(Dataset excerpts)

/---

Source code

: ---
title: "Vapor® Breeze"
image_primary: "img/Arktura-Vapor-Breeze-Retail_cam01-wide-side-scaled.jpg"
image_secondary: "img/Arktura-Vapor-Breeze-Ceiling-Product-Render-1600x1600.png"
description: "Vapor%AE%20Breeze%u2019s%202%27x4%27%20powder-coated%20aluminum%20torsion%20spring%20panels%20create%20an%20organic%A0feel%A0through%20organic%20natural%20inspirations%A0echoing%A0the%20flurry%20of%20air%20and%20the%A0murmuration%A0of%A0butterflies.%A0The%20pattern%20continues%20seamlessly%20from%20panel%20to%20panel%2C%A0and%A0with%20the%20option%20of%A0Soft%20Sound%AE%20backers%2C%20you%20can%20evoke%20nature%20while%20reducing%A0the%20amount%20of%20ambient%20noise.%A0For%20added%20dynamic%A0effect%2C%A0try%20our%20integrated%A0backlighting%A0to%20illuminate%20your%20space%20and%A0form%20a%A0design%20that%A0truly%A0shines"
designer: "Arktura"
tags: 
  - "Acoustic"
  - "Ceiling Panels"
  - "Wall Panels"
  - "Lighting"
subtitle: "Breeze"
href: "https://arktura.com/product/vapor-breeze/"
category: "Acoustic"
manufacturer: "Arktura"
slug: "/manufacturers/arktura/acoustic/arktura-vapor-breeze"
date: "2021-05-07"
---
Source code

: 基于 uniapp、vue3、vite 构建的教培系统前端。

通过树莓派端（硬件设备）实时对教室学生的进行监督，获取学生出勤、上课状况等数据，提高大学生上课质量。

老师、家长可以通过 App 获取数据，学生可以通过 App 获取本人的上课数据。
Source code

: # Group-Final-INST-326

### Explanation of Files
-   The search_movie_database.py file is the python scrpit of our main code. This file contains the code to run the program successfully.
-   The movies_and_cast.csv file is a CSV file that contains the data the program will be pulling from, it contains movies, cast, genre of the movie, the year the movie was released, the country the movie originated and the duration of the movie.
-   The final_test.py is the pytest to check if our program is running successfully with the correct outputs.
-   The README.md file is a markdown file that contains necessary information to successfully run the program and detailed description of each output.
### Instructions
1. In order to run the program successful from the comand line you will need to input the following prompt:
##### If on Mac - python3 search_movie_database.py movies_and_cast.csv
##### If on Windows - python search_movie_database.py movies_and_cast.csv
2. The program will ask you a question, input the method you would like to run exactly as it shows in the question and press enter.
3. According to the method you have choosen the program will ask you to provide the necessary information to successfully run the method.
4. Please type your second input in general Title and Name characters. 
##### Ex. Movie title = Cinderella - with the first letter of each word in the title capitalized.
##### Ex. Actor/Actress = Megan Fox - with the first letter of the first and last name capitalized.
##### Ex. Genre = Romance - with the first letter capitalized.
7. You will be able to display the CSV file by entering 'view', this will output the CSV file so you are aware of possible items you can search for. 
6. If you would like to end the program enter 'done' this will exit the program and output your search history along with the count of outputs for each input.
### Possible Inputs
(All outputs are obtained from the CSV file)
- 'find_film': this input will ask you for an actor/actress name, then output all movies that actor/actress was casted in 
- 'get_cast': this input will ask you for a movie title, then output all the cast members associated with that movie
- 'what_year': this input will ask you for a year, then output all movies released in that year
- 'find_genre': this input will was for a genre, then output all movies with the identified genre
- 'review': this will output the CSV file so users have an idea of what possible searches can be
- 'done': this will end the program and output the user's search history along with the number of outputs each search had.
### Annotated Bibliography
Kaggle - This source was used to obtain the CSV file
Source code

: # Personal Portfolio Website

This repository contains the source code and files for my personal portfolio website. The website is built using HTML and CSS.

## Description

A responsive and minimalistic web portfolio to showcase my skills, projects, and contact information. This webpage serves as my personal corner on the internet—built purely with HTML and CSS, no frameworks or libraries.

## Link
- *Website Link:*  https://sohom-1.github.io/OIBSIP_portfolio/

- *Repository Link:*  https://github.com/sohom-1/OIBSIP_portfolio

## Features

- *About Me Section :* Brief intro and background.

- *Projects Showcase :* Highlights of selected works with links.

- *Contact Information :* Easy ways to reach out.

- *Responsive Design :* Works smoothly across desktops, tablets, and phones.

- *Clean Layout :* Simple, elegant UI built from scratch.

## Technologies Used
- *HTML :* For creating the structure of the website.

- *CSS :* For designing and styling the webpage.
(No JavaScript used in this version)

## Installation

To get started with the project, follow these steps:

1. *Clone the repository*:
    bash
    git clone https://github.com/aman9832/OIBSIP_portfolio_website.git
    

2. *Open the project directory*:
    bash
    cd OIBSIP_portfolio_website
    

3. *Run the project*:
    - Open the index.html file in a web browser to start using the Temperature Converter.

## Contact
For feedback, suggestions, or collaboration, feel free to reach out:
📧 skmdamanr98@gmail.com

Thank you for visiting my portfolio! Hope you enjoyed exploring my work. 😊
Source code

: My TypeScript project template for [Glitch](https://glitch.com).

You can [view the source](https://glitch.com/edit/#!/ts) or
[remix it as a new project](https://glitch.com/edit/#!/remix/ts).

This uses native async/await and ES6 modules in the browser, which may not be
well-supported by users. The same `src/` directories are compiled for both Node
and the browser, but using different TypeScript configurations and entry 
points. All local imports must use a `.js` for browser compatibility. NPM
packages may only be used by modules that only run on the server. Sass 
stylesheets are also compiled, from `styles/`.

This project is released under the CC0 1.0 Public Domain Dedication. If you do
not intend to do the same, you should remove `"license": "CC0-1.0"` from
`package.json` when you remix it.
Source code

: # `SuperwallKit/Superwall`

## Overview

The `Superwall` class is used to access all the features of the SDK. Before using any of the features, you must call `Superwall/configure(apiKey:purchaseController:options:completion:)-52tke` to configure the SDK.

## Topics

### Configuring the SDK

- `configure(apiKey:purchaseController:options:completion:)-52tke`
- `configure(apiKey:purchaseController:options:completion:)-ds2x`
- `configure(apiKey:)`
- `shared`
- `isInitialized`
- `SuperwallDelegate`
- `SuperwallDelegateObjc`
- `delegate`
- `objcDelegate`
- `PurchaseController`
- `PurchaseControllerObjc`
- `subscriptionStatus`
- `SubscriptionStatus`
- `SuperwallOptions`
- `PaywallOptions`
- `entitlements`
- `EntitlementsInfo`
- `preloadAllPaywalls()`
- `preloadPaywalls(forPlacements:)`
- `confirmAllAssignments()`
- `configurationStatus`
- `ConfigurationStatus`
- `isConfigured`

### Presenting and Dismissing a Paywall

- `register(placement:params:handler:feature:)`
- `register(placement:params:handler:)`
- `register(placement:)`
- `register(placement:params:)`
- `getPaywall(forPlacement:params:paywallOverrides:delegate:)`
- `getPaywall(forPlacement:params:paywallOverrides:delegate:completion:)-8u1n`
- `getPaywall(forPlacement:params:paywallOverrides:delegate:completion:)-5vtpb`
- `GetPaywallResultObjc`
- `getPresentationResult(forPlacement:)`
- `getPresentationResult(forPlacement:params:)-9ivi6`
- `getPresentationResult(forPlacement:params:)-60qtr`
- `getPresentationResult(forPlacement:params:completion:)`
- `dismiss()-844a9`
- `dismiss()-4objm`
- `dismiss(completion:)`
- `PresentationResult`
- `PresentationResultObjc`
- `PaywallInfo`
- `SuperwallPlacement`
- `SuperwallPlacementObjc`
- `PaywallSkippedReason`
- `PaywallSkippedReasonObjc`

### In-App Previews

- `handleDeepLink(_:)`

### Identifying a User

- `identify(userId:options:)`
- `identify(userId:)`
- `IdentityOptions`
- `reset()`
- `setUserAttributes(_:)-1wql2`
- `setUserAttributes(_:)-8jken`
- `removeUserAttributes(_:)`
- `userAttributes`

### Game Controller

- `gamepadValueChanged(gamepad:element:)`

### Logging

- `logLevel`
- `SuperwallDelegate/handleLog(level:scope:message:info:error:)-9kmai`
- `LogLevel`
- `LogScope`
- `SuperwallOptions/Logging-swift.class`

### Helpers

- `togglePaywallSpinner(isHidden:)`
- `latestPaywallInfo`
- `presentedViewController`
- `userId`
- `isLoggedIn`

\---

=== WHAT IS EXPECTED ===
From the records above, give again exactly the lines running from the line with "2. The program" to the line with "##### Ex. Genre", inclusive.

=== ANSWER TO THIS PROBLEM ===
2. The program will ask you a question, input the method you would like to run exactly as it shows in the question and press enter.
3. According to the method you have choosen the program will ask you to provide the necessary information to successfully run the method.
4. Please type your second input in general Title and Name characters. 
##### Ex. Movie title = Cinderella - with the first letter of each word in the title capitalized.
##### Ex. Actor/Actress = Megan Fox - with the first letter of the first and last name capitalized.
##### Ex. Genre = Romance - with the first letter capitalized.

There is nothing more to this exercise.